**Required action:** Go through the material and copy each line that includes "cloud".

______

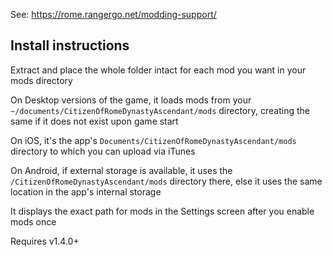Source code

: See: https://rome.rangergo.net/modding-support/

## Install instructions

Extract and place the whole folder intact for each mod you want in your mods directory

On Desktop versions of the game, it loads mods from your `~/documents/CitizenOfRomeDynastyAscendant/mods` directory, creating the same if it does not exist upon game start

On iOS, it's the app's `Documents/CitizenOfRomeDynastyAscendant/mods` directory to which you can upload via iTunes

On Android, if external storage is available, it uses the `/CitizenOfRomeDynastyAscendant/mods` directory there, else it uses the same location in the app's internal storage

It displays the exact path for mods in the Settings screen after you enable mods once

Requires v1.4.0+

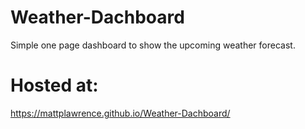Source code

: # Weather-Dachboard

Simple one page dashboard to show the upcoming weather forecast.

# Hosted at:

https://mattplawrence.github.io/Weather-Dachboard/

______

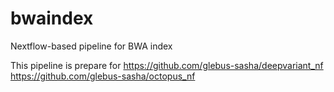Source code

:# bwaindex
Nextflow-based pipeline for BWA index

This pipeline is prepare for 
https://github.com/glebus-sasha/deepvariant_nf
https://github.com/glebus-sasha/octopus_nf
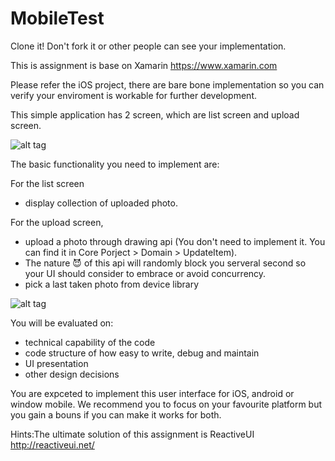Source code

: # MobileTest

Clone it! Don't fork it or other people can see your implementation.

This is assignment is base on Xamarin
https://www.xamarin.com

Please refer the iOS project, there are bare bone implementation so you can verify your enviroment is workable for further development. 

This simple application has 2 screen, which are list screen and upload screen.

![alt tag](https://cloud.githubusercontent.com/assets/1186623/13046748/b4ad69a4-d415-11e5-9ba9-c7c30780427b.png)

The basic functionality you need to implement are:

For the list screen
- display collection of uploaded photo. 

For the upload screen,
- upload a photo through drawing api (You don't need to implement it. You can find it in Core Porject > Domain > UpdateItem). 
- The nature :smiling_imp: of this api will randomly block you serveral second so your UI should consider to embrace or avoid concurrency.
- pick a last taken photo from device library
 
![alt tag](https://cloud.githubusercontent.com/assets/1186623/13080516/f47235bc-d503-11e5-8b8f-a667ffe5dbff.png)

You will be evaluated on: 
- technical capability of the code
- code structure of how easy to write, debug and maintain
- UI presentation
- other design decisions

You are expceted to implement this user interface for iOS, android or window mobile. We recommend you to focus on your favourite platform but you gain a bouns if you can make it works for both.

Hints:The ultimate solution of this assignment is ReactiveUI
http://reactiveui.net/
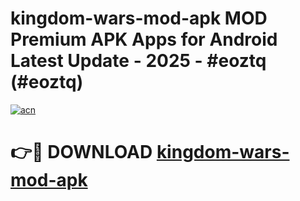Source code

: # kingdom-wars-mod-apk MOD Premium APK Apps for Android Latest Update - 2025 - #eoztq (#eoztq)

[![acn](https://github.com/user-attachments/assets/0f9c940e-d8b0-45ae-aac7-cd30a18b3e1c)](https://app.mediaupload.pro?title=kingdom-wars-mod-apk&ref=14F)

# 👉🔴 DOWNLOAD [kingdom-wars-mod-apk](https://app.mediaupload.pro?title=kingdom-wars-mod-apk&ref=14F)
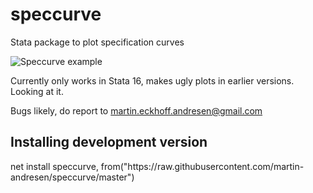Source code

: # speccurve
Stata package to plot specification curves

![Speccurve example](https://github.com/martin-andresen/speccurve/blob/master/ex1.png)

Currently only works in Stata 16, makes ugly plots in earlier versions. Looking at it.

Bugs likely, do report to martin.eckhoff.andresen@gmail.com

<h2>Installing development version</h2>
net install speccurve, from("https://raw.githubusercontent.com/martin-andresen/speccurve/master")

______

**Answer below:**
![alt tag](https://cloud.githubusercontent.com/assets/1186623/13046748/b4ad69a4-d415-11e5-9ba9-c7c30780427b.png)
![alt tag](https://cloud.githubusercontent.com/assets/1186623/13080516/f47235bc-d503-11e5-8b8f-a667ffe5dbff.png)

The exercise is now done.